書評
梅本富子『私の樺太、そしてサハリン』(三九出版 2007)を読む。
タイトルの通り、1945年8月15日に樺太の豊原で敗戦を迎え、同じ地にずっと暮らしながら、日本統治下の「樺太」からソ連の支配する「サハリン」へと故郷がぐらりと変わり果ててしまう激動の時代を振り返る。
日本政府がポツダム宣言を受諾し戦争が一応の終結を見てから今夏で62年を数える。靖国神社参拝や過去の戦争責任など政治的な話題はたびたび蒸し返されるが、個人個人の悲惨な戦争体験は語り継がれることなく風化されていく一方である。毎年8月は戦争にまつわるドラマやドキュメンタリーなどがテレビの画面を賑わすが、戦争を直接体験した著者は、それらの番組に接する度に「それは違うんじゃない?」と違和感を感じることがあったということだ。そこで、真実の歴史が知りたいと思うと同時に、戦争で彩られてしまった女学生の多感な時期に感じた本音や、国家の壁を越えた交流の思い出を残しておきたいと筆を執ったということだ。
南樺太の西海岸北部の恵須取で生まれた梅本さんは、自身の入院生活の経験から医者になることを志す。
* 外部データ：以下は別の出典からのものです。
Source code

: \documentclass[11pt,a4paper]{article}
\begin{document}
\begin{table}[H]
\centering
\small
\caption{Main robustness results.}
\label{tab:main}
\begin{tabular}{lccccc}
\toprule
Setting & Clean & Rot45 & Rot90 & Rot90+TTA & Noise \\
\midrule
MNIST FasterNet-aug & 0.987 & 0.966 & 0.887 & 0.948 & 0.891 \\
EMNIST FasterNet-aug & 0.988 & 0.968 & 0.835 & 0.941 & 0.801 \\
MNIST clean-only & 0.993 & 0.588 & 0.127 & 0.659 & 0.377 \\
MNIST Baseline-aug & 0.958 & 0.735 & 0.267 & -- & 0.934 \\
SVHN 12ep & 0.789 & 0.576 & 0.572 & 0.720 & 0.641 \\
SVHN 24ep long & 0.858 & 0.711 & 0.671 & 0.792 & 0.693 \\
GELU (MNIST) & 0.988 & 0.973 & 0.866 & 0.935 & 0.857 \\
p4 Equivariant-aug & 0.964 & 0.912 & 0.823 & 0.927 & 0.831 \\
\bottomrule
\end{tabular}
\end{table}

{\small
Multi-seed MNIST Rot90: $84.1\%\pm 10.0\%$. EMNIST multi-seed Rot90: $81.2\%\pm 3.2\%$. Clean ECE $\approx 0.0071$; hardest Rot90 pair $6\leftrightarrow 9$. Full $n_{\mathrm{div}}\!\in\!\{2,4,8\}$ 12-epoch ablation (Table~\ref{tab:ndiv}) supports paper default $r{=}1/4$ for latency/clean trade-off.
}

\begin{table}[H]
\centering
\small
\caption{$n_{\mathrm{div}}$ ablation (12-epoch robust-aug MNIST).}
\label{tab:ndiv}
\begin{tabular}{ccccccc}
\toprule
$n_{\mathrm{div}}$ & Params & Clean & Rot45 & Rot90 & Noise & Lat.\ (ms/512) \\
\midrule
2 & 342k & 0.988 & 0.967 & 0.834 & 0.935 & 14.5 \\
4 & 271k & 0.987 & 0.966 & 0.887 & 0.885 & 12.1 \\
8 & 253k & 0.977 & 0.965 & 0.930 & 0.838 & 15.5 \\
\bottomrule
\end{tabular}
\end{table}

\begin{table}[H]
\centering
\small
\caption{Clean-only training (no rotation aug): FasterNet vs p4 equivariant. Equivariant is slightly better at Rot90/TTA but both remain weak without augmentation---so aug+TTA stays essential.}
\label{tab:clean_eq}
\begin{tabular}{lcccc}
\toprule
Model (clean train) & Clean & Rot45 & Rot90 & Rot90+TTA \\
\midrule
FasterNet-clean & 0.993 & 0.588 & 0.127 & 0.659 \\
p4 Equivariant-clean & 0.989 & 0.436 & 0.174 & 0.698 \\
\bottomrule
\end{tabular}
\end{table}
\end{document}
1942年、12歳の春に豊原にある樺太庁豊原女学校に入学する。ちょうど時同じく1941年の冬から太平洋戦争が始まったが、米国とソ連の覇権がぶつかる緩衝地帯となった南樺太は空襲とは無縁であった。学徒動員や配給など戦時の雰囲気を肌で感じながらも、将来への夢を持ち続けることができた女学生生活を梅本さんは懐かしく振り返る。
しかし、樺太の悲劇は、本土が終戦の詔で歓喜の渦に包み込まれた1945年の8月から始まる。1945年8月8日、原爆の成功によって米国優位に戦後の枠組みが形成されるのを恐れたソ連は日ソ中立条約を一方的に破棄して樺太に攻め入る。そして国際条約を無視し、ポツダム宣言受諾後も市民への機銃掃射や強制労働を行う。沖縄以上の悲劇が戦争終結後の樺太でくり返されたのである。本土では戦後の復旧に向けた明るい未来が語られ始める一方、樺太は名前をサハリンに強制的に換えられ、日本政府から半ば見捨てれる土地へと変わり果ててしまう。梅本さんもソ連軍の軍事弾圧によって医者になる夢を諦めざるを得なくなってしまった。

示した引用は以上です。